Prompt
Line by line, print the records exactly as they are, dropping the pictures.

Saved entries:
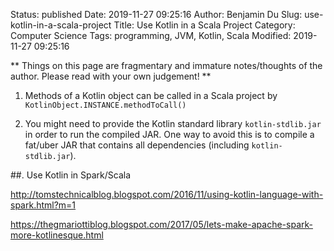 Status: published
Date: 2019-11-27 09:25:16
Author: Benjamin Du
Slug: use-kotlin-in-a-scala-project
Title: Use Kotlin in a Scala Project
Category: Computer Science
Tags: programming, JVM, Kotlin, Scala
Modified: 2019-11-27 09:25:16

**
Things on this page are fragmentary and immature notes/thoughts of the author.
Please read with your own judgement!
**

1. Methods of a Kotlin object can be called in a Scala project by `KotlinObject.INSTANCE.methodToCall()`

2. You might need to provide the Kotlin standard library `kotlin-stdlib.jar`
    in order to run the compiled JAR. 
    One way to avoid this is to compile a fat/uber JAR 
    that contains all dependencies (including `kotlin-stdlib.jar`).

##. Use Kotlin in Spark/Scala

http://tomstechnicalblog.blogspot.com/2016/11/using-kotlin-language-with-spark.html?m=1

https://thegmariottiblog.blogspot.com/2017/05/lets-make-apache-spark-more-kotlinesque.html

Exercise answer
 Status: published
Date: 2019-11-27 09:25:16
Author: Benjamin Du
Slug: use-kotlin-in-a-scala-project
Title: Use Kotlin in a Scala Project
Category: Computer Science
Tags: programming, JVM, Kotlin, Scala
Modified: 2019-11-27 09:25:16

**
Things on this page are fragmentary and immature notes/thoughts of the author.
Please read with your own judgement!
**

1. Methods of a Kotlin object can be called in a Scala project by `KotlinObject.INSTANCE.methodToCall()`

2. You might need to provide the Kotlin standard library `kotlin-stdlib.jar`
    in order to run the compiled JAR. 
    One way to avoid this is to compile a fat/uber JAR 
    that contains all dependencies (including `kotlin-stdlib.jar`).

##. Use Kotlin in Spark/Scala

http://tomstechnicalblog.blogspot.com/2016/11/using-kotlin-language-with-spark.html?m=1

https://thegmariottiblog.blogspot.com/2017/05/lets-make-apache-spark-more-kotlinesque.html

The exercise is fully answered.